Justisiari P Kusumah and Elsiana Inda PM of K&K Advocates explain how Indonesian trademark law favours first registered and well-known trademark owners.
Similarity in principle
Indonesian Law No. 15 of 2001 on Marks, renewed by Law No. 20 of 2016 on Marks and Geographical Indications (“Trademark Law”), stipulates that a trademark application should be rejected in the event such trademark has similarity in principle or entirety to a registered trademark and well-known trademark that are owned by other parties. Based on the above provisions, legal protection is clearly given by the State to the first registered trademark owner and the well-known trademark owner.
Legal protection given to first registrant
Legal protection is given to the first registrant, as the Indonesian trademark law system adopts “first to file” system. In addition, legal protection is also given to the owners of well-known trademark, as the Indonesian government has expressly ratified the Paris Convention for the Protection of Industrial Property and Convention Establishing the World Intellectual Property Organization (“Paris Convention”) since 1979 and the Agreement on Trade-Related Aspects of Intellectual Property Rights (“TRIPS Agreement”) since 1994. Therefore, Trademark Law including its implementing rules must refer to both international agreements.
First to file
However, certain examples of cases found in the practice area have caused dilemmatic conditions upon the “first to file” system conflicting with well-known trademark. Due to the Indonesian trademark law system that adopts and provides legal protection to the first applicant/registrant, a problem often arises when faced with a well-known trademark, and often becomes a detriment against the existence of well-known trademarks, specifically if the first applicant and/or registrant has filed the trademark application in bad faith.
Given this situation, the sole registered trademark and/or well-known trademark owners have the option to file a cancellation claim against the owner of the cited trademark to the Commercial Court. The aim of this action is, amongst others, to (a) give legal protection to the sole trademark owner; (b) legally prove before the law that the cited trademark (defendant’s trademark) was filed in bad faith by its applicant; and (c) delete/remove the defendant’s trademark from the List of Trademarks.

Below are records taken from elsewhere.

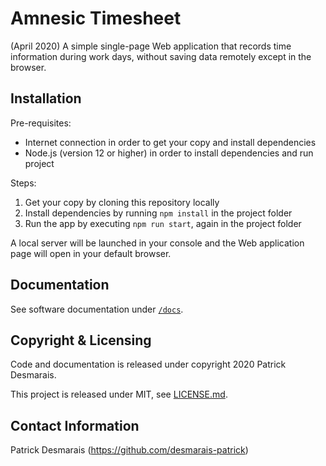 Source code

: # Amnesic Timesheet

(April 2020) A simple single-page Web application that records time information during work days, without saving data remotely except in the browser.

## Installation

Pre-requisites:

- Internet connection in order to get your copy and install dependencies
- Node.js (version 12 or higher) in order to install dependencies and run project

Steps:

1. Get your copy by cloning this repository locally
1. Install dependencies by running `npm install` in the project folder
1. Run the app by executing `npm run start`, again in the project folder

A local server will be launched in your console and the Web application page will open in your default browser.

## Documentation

See software documentation under [`/docs`](./docs/index.md).

## Copyright & Licensing

Code and documentation is released under copyright 2020 Patrick Desmarais.

This project is released under MIT, see [LICENSE.md](./LICENSE).

## Contact Information

Patrick Desmarais (<https://github.com/desmarais-patrick>)
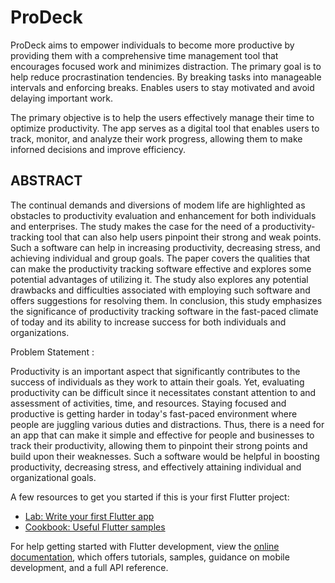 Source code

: # ProDeck

ProDeck aims to empower individuals to become more productive by providing them with a comprehensive time management tool that encourages focused work and minimizes distraction. The primary goal is to help reduce procrastination tendencies. By breaking tasks into manageable intervals and enforcing breaks. Enables users to stay motivated and
avoid delaying important work.

The primary objective is to help the users effectively manage their time to optimize productivity. The app serves as a digital tool that enables users to track, monitor, and analyze their work progress, allowing them to make inforned decisions and improve efficiency.



## ABSTRACT 

The continual demands and diversions of modem life are highlighted as obstacles to productivity evaluation and enhancement for both individuals and enterprises. The study makes the case for the need of a productivity-tracking tool that can also help users pinpoint their strong and weak points. Such a software can help in increasing productivity, decreasing stress, and achieving individual and group goals. The paper covers the qualities that can make the productivity tracking software effective and explores some potential advantages of utilizing it. The study also explores any potential drawbacks and difficulties associated with employing such software and offers suggestions for resolving them. In conclusion, this study emphasizes the significance of productivity tracking software in the fast-paced climate of today and its ability to increase success for both individuals and organizations.

Problem Statement :

Productivity is an important aspect that significantly contributes to the success of individuals as they work to attain their goals. Yet, evaluating productivity can be difficult since it necessitates constant attention to and assessment of activities, time, and resources. Staying focused and productive is getting harder in today's fast-paced environment where people are juggling various duties and distractions. Thus, there is a need for an app that can make it simple and effective for people and businesses to track their productivity, allowing them to pinpoint their strong points and build upon their weaknesses. Such a software would be helpful in boosting productivity, decreasing stress, and effectively attaining individual and
organizational goals.

A few resources to get you started if this is your first Flutter project:

- [Lab: Write your first Flutter app](https://docs.flutter.dev/get-started/codelab)
- [Cookbook: Useful Flutter samples](https://docs.flutter.dev/cookbook)

For help getting started with Flutter development, view the
[online documentation](https://docs.flutter.dev/), which offers tutorials,
samples, guidance on mobile development, and a full API reference.
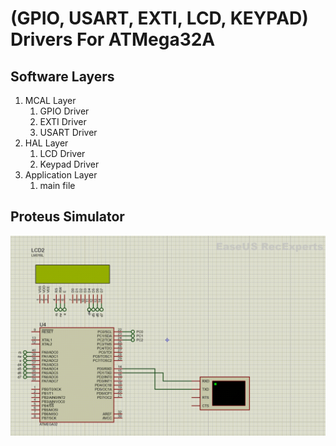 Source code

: # **(GPIO, USART, EXTI, LCD, KEYPAD) Drivers For ATMega32A**
## Software Layers
1. MCAL Layer
   1. GPIO Driver
   2. EXTI Driver
   3. USART Driver
2. HAL Layer
   1. LCD Driver
   2. Keypad Driver
3. Application Layer
   1. main file

## **Proteus Simulator**
<img src="/07_MCU_Interfacing/02_UART_01/01_ATMega32_UART_Driver/img/Proteus.gif" >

As a country that has ratified the Paris Convention and TRIPS Agreement, all government institutions including the Commercial Courts in Indonesia must adhere to those international agreements.
Hugo Boss case
One example is the Hugo Boss’ case, which is related to the cancellation of an existing trademark registration owned by an Indonesian individual that contains the essential part/word of “Hugo” and/or “Boss” that has been registered at the Directorate of Trademark of Ministry of Law and Human Right of Republic of Indonesia (“Directorate of Trademark”) since 1989 under the name of HUGO BOSS Trade Mark Management GmbH & Co. KG. Moreover, the Hugo Boss trademark with all variants owned by HUGO BOSS Trade Mark Management GmbH & Co. KG has been registered worldwide, therefore, the Hugo Boss trademark is internationally a well-known trademark.
First level court rejected claim
At the first level court (Commercial Court), the Panel of Judges rejected Hugo Boss’ claim and argued, that the other registered trademark with the use of the “Hugo” word is not similar in principle and/or entirety with the HUGO BOSS trademark owned by Hugo Boss, therefore, would not create any confusion with the consumers.

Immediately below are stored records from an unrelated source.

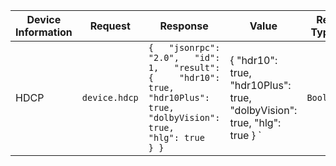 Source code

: | Device Information | Request       | Response                                                     | Value                                                        | Return Type[^1] | Description                 |
| ------------------ | ------------- | ------------------------------------------------------------ | ------------------------------------------------------------ | --------------- | --------------------------- |
| HDCP               | `device.hdcp` | `{   "jsonrpc": "2.0",   "id": 1,   "result": {     "hdr10": true,     "hdr10Plus": true,     "dolbyVision": true,     "hlg": true   } }` | {     "hdr10": true,     "hdr10Plus": true,     "dolbyVision": true,     "hlg": true   } ` | `BooleanMap` | `BooleanMap`    | The supported HDCP profiles |

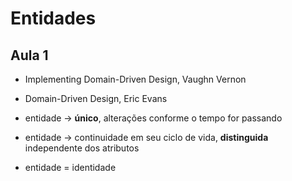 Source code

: # Entidades

## Aula 1

  - Implementing Domain-Driven Design, Vaughn Vernon
  
  - Domain-Driven Design, Eric Evans
  
  - entidade -> **único**, alterações conforme o tempo for passando
  
  - entidade -> continuidade em seu ciclo de vida, **distinguida** independente dos atributos
  
  - entidade = identidade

However, the Commercial Court’s decision differs from the Panel of Judges of the Supreme Court. The Supreme Court provides their consideration that the trademark registration with the use of the “Hugo” word was filed on the basis of the applicant’s bad faith, with the following arguments, amongst others, that (a) the other trademark with the use of the “Hugo” word in their trademark are considered as being similar in principle and/or entirety with the HUGO BOSS trademark owned by Hugo Boss, particularly in term of sound and/or writing; (b) the other trademark was registered after the Hugo Boss trademark had been registered in Indonesia; and (c) the other trademark could mislead and confuse the consumers in Indonesia.
Moreover, the Supreme Court has ordered the Directorate of Trademark to delete/remove the defendant’s trademark from the List of Trademarks. As the final implementation of the Trademark Law, the Directorate of Trademark then provides a legal protection to Hugo Boss as the first registered trademark owner as well as the well-known trademark owner through the legal procedure, such as deleting the defendant’s trademark with a total of six registered trademarks from List of Trademarks and has published it on the Official Trademark Gazette.
Thereby, the owners of well-known trademarks that have been registered under the name of other parties, can now be confident that their rights will be protected in Indonesia by filing a cancellation claim at the Indonesian Commercial Court.